Омут
Шрифт:
— Муравьев?
— Да.
— Неужели он в банде?
— Нет. Но может оказаться. А что, между ними еще не все порвано?
— Ребенок у нее.
— Ребенок?..
— Был, — поправился Максим быстро. — Умер. А как они сейчас, не знаю.
— Узнай. Этот Муравьев может глупостей наделать.
— Вот за это спасибо. Он недавно из плена вернулся, я слышал. Простила его Советская власть. Но как волка ни корми, а он все в лес смотрит. А ты про новое толкуешь!
— Я о процессе говорю.
— А я о людях. Помнишь, Андрей, я тебе
— Помню.
— Жив и здоров. И не советский, не кадетский. Как ты из него нового человека делать будешь, а?
— Таких всегда приструнить можно.
— Приструнить! А башку переделать можно? Черта лысого! — крикнул Максим, — Встретились мы с ним днями, так знаешь, что он мне сказал? С усмешечкой. Ты, говорит, и до революции с фуганком да рубанком, и сейчас. Что же тебе эта революция дала?
— Выпад контрреволюционный.
— Что выпад? У него три сынка, между прочим. Все яблочки от яблони. И их приструнишь?
— Если необходимо…
— Будь уверен. Только сколько же нашей чеке существовать придется, пока всех паразитов приструнишь?
— Вот именно! А ты уходишь.
— Ухожу. Потому что считаю: процесс процессом, но, если сорняк вскармливать, никакой процесс не поможет.
— Кто вскармливает? Кого?
— Нэпмана.
— Ну, уж позволь. Мы нэпмана не вскармливаем. Мы его заставим народ кормить.
— Сами не можем?
— Сможем., Но люди устали от нужды, хотят жить лучше.
— Слышал. И думал. И думаю об этом день и ночь. Что это значит — жить лучше?
— Это понятно.
— Тебе понятно, а мне нет. Лучше, чем кто, жить?
— Лучше, чем сейчас живем. При чем тут «кто»?

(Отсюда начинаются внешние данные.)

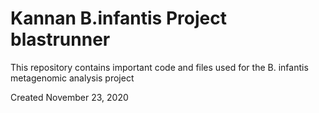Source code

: # Kannan B.infantis Project blastrunner

This repository contains important code and files used for the B. infantis metagenomic analysis project

Created November 23, 2020

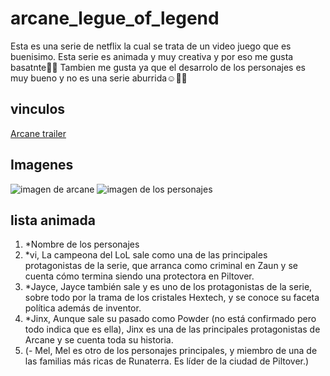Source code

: # arcane_legue_of_legend
Esta es una serie de netflix la cual se trata de un video juego que es buenisimo.
Esta serie es animada y muy creativa y por eso me gusta basatnte:smiling_face_with_three_hearts::star_struck:
Tambien me gusta ya que el desarrolo de los personajes es muy bueno y no es una serie aburrida:relaxed::hugs::partying_face:
## vinculos
[Arcane trailer](https://youtu.be/fXmAurh012s)
## Imagenes
![imagen de arcane](https://as01.epimg.net/meristation/imagenes/2021/06/11/videos/1623435028_751602_1623435057_noticia_normal.jpg)
![imagen de los personajes](https://i.blogs.es/44521b/imagen_2021-09-23_201256/450_1000.webp)
## lista animada 
1. *Nombre de los personajes
2.  *vi, La campeona del LoL sale como una de las principales protagonistas de la serie, que arranca como criminal en Zaun y se cuenta cómo termina siendo una protectora en Piltover.
3.   *Jayce, Jayce también sale y es uno de los protagonistas de la serie, sobre todo por la trama de los cristales Hextech, y se conoce su faceta política además de inventor.
4.    *Jinx, Aunque sale su pasado como Powder (no está confirmado pero todo indica que es ella), Jinx es una de las principales protagonistas de Arcane y se cuenta toda su historia.
5.    (- Mel, Mel es otro de los personajes principales, y miembro de una de las familias más ricas de Runaterra. Es líder de la ciudad de Piltover.)




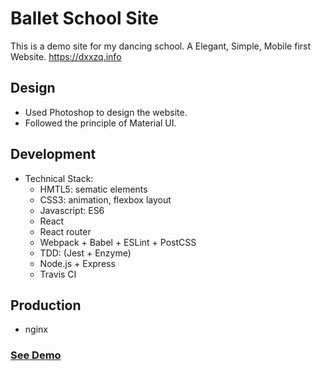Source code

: # Ballet School Site

This is a demo site for my dancing school. A Elegant, Simple, Mobile first Website.
https://dxxzq.info

## Design

  - Used Photoshop to design the website.
  - Followed the principle of Material UI. 

## Development

  - Technical Stack: 
    - HMTL5: sematic elements
    - CSS3: animation, flexbox layout
    - Javascript: ES6
    - React
    - React router
    - Webpack + Babel + ESLint + PostCSS
    - TDD: (Jest + Enzyme)
    - Node.js + Express
    - Travis CI

## Production
  - nginx

### [See Demo](https://dxxzq.info)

— Связь прямая. На словах только гладко. А на деле я буду лучше, чем ты, а третий лучше, чем мы оба. Вот куда ваша новая политика приведет. Чего в ней только нового, вот что я никак понять не могу.
— Это тоже выпад. Левацкий. По-твоему, уравниловка нужна?
— Совесть нужна. Осознать нужно, что не имуществом человек жив. Что значит улучшение обещать? К животному инстинкту обращаемся, а не к сознательности. Потерпите, мол, скоро лучше будет, потом еще лучше. А до каких пор? Ведь дальше такого улучшения захочется, — что хоть кишки вон, а улучши!
— Максим, это словесная эквилибристика.
— Что?
— Ты за деревьями леса не видишь.
— Нет! Я в корень смотрю. У меня, когда тот дядька раздевал, что в голове было? Обида, злость. Личная. По-ребячьи, понятно, рассуждал. А нужно было перед фактом устрашиться. Как же это родственник безвинного мальчишку-бедняка последнего достояния лишает? Ведь он любого капиталиста хуже, который чужих людей обездоливает. И люди те не на глазах, а бухгалтерия, прибавочная стоимость… А тут живой пацан, родня! Что ж у него в душе там? На что же это человек способен?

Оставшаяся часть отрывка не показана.